So I came to conclusion that what motivates me in my professional life is the fact that in raising me, my parents built your prototypical Asian status-whore. Now that’s pathetic. It’s not that I want the extra dough that Associate A (who left the firm to go to a NY shop) makes—it’s just that I need to be better than Associate A. It’s not that Northwestern is a bad school—it’s just that I’m constantly aggrieved by the fact that HLS grads have the UPPER HAND. It’s all very, very stupid. My parents instilled in me a strange dichotomy—they were effusive with the compliments (which led to an oversized ego), but never really laid a solid foundation for that high self-regard because everything they told me was dependent on my substantiating their opinion through some sort of actual accomplishment (grades, etc.) So now here I am, twenty-odd years later, flourishing, but knowing that it’s never going to be enough.
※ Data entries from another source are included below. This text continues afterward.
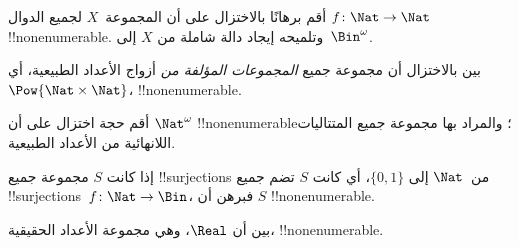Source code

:\documentclass[../../../include/open-logic-section]{subfiles}
\begin{document}
\begin{prob}\label{sfr:siz:red-alt:prob:nat-nat}
أقم برهانًا بالاختزال على أن المجموعة~$X$ لجميع الدوال $f\colon \Nat \to \Nat$ !!{nonenumerable}. وتلميحه إيجاد دالة شاملة من $X$ إلى~$\Bin^\omega$.
\end{prob}

\begin{prob}
بين بالاختزال أن مجموعة جميع \emph{المجموعات المؤلفة من} أزواج الأعداد الطبيعية، أي $\Pow{\Nat \times \Nat}$، !!{nonenumerable}.
\end{prob}

\begin{prob}
أقم حجة اختزال على أن $\Nat^\omega$ !!{nonenumerable}؛ والمراد بها مجموعة جميع المتتاليات اللانهائية من الأعداد الطبيعية.
\end{prob}


\begin{prob}
إذا كانت $S$ مجموعة جميع !!{surjection}s من~$\Nat$ إلى $\{0,1\}$، أي كانت $S$ تضم جميع !!{surjection}s~$f \colon \Nat
\to \Bin$، فبرهن أن $S$ !!{nonenumerable}.
\end{prob}

\begin{prob}
بين أن $\Real$، وهي مجموعة الأعداد الحقيقية، !!{nonenumerable}.
\end{prob}
\end{document}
I’m a pretty big douche-bag to think that someone who’s smart, cool, and happy doing what they do is a pathetic human being. Sorry, comic book guys.

1 Comments:

Blogger mct said...

Re: nerds, staying there was truly awesome. Never have I seen a greater concentration of nerds.

Re: being a prestige whore, it's so hard to wean oneself away from those worries. I'm part of a pretty accomplished summer class, AND I'm a 1L, so I feel like I constantly have to prove myself for not going to a higher-ranked school (not to mention being a pathetically quiet person). If I don't learn to let go, I'm going to go crazy.